:: Dataset content

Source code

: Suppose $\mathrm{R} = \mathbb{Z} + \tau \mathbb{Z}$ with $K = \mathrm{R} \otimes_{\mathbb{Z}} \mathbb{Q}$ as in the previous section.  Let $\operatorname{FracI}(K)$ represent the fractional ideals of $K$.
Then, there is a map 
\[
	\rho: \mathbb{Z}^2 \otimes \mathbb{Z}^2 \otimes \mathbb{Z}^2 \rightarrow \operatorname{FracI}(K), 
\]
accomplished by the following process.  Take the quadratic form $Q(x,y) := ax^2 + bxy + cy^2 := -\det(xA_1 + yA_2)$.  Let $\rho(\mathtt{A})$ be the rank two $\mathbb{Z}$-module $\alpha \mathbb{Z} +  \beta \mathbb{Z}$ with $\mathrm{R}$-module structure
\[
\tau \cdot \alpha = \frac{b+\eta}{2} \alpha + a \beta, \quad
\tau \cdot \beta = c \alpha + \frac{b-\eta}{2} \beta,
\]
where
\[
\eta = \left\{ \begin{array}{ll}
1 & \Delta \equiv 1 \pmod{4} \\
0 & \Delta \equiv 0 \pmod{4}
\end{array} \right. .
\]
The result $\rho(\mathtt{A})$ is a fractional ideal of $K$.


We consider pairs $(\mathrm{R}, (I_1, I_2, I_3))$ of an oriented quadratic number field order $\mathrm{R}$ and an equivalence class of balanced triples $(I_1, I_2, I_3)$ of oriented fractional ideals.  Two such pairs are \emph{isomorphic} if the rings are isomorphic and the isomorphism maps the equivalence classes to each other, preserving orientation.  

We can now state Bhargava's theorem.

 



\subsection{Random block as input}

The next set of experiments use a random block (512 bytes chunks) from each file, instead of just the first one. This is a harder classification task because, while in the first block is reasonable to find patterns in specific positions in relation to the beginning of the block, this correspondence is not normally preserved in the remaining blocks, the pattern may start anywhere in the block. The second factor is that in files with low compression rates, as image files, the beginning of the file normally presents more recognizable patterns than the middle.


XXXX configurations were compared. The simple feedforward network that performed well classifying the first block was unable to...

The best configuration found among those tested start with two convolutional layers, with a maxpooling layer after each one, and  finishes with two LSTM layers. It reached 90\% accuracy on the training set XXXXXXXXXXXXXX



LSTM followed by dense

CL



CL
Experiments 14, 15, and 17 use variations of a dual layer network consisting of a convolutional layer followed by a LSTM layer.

::::

Task brief ->
Filter the entries above and return only the lines holding "beta".

Finished exercise ->
accomplished by the following process.  Take the quadratic form $Q(x,y) := ax^2 + bxy + cy^2 := -\det(xA_1 + yA_2)$.  Let $\rho(\mathtt{A})$ be the rank two $\mathbb{Z}$-module $\alpha \mathbb{Z} +  \beta \mathbb{Z}$ with $\mathrm{R}$-module structure
\tau \cdot \alpha = \frac{b+\eta}{2} \alpha + a \beta, \quad
\tau \cdot \beta = c \alpha + \frac{b-\eta}{2} \beta,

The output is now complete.